→ **WORK TASK**:
Working from the entries below, count every line that includes the word "complex". Return the figure alone.

[SUPPLIED RECORDS Boundary: Start]

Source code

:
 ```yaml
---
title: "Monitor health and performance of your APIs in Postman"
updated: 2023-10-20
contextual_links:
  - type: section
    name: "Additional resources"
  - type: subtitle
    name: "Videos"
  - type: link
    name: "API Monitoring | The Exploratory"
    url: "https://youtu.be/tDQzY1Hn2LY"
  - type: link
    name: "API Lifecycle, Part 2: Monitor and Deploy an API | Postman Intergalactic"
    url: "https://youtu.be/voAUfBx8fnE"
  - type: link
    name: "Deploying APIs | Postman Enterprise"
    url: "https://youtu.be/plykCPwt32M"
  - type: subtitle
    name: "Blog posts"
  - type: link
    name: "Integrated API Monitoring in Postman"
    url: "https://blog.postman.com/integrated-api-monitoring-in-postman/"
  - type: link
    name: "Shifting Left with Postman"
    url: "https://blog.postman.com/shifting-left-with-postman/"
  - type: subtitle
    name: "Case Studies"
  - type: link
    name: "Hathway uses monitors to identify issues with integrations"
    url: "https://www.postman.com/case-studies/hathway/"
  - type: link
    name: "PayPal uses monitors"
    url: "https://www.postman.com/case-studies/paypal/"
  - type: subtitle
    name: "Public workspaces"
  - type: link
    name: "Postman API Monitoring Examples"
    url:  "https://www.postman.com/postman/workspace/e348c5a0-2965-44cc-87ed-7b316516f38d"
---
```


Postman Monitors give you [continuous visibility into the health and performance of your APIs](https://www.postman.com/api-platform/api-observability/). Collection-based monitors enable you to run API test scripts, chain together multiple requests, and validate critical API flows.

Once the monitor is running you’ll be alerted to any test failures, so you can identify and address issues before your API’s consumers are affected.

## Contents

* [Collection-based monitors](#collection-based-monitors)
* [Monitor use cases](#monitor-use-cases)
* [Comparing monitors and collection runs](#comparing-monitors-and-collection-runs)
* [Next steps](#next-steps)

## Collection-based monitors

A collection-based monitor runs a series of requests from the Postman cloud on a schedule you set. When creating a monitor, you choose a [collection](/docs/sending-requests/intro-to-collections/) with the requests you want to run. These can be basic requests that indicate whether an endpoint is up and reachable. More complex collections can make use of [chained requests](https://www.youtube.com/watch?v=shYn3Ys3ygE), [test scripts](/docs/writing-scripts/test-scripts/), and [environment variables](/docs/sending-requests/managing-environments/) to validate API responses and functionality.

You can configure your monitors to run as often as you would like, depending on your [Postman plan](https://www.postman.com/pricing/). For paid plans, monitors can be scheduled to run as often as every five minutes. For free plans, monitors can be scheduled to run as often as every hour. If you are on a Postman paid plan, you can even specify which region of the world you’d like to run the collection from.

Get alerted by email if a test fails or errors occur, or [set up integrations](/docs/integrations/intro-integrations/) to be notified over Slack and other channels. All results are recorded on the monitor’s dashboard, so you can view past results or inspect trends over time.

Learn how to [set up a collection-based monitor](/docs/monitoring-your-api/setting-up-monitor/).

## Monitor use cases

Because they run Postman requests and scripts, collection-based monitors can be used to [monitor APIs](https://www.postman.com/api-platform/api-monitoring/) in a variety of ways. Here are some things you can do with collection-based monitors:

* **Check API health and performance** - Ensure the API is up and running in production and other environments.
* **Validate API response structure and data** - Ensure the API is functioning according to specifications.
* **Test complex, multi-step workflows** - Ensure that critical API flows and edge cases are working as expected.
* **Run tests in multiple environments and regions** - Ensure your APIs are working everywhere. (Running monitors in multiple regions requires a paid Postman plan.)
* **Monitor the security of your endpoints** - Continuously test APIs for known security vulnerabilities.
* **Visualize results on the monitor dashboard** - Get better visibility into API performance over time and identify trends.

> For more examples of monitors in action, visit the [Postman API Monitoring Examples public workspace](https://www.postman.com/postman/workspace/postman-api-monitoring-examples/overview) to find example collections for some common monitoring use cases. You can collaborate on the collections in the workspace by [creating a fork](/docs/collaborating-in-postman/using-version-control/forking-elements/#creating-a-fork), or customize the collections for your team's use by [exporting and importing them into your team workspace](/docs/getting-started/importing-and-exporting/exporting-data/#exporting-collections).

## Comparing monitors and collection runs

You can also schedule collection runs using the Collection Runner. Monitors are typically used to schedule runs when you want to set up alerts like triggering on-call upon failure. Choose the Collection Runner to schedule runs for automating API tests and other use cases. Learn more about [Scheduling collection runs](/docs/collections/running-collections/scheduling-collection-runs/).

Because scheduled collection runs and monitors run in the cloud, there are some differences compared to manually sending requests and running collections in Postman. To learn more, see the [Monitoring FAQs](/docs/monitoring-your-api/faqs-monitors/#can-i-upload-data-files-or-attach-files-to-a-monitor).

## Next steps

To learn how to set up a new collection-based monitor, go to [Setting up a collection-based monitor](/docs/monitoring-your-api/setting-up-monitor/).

[SUPPLIED RECORDS Boundary: End]
[SUPPLIED RECORDS Boundary: Start]

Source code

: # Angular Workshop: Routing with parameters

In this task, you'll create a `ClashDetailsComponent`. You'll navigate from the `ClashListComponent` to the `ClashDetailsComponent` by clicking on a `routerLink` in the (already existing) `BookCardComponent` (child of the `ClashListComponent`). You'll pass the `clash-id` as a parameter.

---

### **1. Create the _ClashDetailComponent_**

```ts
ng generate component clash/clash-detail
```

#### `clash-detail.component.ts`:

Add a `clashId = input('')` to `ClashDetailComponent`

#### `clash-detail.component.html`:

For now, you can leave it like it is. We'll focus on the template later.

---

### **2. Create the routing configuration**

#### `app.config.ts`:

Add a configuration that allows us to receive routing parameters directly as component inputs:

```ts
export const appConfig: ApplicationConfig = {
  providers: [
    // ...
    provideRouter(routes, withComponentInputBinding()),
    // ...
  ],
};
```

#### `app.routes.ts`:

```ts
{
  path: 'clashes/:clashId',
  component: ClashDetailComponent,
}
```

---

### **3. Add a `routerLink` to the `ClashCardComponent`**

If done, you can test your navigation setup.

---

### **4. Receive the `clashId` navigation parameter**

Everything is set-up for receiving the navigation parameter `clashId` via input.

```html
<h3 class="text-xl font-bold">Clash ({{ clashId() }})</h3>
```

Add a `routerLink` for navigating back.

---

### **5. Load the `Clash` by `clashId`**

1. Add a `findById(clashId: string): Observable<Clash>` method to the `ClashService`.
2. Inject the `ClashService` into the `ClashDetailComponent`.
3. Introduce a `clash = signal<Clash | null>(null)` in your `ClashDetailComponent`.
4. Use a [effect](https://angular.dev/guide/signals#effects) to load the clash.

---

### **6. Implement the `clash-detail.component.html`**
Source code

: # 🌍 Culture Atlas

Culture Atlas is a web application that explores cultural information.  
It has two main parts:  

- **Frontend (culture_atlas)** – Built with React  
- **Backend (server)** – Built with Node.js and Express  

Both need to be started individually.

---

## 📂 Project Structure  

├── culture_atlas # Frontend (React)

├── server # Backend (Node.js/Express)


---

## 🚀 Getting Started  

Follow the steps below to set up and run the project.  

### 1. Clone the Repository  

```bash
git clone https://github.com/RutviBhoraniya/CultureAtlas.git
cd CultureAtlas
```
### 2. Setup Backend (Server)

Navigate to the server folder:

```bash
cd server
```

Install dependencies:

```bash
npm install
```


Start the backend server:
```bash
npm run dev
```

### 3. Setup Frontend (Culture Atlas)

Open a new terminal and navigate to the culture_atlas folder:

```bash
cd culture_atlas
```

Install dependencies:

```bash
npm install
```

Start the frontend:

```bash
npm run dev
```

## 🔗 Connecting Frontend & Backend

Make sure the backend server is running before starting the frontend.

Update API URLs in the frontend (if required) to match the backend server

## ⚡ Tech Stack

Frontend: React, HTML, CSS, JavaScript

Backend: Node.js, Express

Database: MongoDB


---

[SUPPLIED RECORDS Boundary: End]

→ **ANSWER BOX**:
2